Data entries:
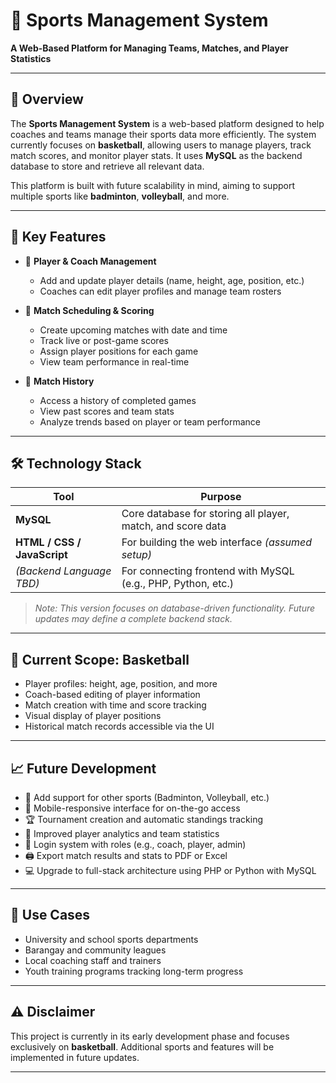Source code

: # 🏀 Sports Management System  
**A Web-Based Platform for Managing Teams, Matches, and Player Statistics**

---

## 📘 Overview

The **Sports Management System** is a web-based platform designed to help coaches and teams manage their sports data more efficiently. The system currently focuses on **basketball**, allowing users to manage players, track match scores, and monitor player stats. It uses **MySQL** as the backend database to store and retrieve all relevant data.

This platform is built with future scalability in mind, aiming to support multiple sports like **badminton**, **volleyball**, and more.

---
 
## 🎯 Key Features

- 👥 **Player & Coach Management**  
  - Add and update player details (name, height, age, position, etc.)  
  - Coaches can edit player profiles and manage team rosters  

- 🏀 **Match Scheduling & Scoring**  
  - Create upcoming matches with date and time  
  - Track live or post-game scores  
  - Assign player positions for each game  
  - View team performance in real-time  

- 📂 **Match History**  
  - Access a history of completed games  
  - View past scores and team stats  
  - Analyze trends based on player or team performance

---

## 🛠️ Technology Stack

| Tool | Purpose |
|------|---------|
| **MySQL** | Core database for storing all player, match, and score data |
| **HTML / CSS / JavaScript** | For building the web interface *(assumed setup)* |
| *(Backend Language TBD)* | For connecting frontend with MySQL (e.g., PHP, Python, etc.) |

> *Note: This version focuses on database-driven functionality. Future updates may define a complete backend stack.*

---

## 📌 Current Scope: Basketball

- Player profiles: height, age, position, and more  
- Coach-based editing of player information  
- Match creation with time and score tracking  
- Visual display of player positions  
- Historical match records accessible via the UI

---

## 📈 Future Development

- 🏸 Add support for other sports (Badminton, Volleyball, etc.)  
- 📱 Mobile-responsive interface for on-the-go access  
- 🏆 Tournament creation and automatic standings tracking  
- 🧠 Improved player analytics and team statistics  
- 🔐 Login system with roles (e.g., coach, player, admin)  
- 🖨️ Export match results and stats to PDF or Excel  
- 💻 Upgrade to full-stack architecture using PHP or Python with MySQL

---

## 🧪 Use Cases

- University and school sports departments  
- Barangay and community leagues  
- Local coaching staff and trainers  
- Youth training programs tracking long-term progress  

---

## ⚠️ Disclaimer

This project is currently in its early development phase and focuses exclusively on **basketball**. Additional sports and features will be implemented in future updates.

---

- TO DO
Transcribe every record above exactly as written, leaving out any pictures.

- YOUR RESPONSE
Source code

: # 🏀 Sports Management System  
**A Web-Based Platform for Managing Teams, Matches, and Player Statistics**

---

## 📘 Overview

The **Sports Management System** is a web-based platform designed to help coaches and teams manage their sports data more efficiently. The system currently focuses on **basketball**, allowing users to manage players, track match scores, and monitor player stats. It uses **MySQL** as the backend database to store and retrieve all relevant data.

This platform is built with future scalability in mind, aiming to support multiple sports like **badminton**, **volleyball**, and more.

---
 
## 🎯 Key Features

- 👥 **Player & Coach Management**  
  - Add and update player details (name, height, age, position, etc.)  
  - Coaches can edit player profiles and manage team rosters  

- 🏀 **Match Scheduling & Scoring**  
  - Create upcoming matches with date and time  
  - Track live or post-game scores  
  - Assign player positions for each game  
  - View team performance in real-time  

- 📂 **Match History**  
  - Access a history of completed games  
  - View past scores and team stats  
  - Analyze trends based on player or team performance

---

## 🛠️ Technology Stack

| Tool | Purpose |
|------|---------|
| **MySQL** | Core database for storing all player, match, and score data |
| **HTML / CSS / JavaScript** | For building the web interface *(assumed setup)* |
| *(Backend Language TBD)* | For connecting frontend with MySQL (e.g., PHP, Python, etc.) |

> *Note: This version focuses on database-driven functionality. Future updates may define a complete backend stack.*

---

## 📌 Current Scope: Basketball

- Player profiles: height, age, position, and more  
- Coach-based editing of player information  
- Match creation with time and score tracking  
- Visual display of player positions  
- Historical match records accessible via the UI

---

## 📈 Future Development

- 🏸 Add support for other sports (Badminton, Volleyball, etc.)  
- 📱 Mobile-responsive interface for on-the-go access  
- 🏆 Tournament creation and automatic standings tracking  
- 🧠 Improved player analytics and team statistics  
- 🔐 Login system with roles (e.g., coach, player, admin)  
- 🖨️ Export match results and stats to PDF or Excel  
- 💻 Upgrade to full-stack architecture using PHP or Python with MySQL

---

## 🧪 Use Cases

- University and school sports departments  
- Barangay and community leagues  
- Local coaching staff and trainers  
- Youth training programs tracking long-term progress  

---

## ⚠️ Disclaimer

This project is currently in its early development phase and focuses exclusively on **basketball**. Additional sports and features will be implemented in future updates.

---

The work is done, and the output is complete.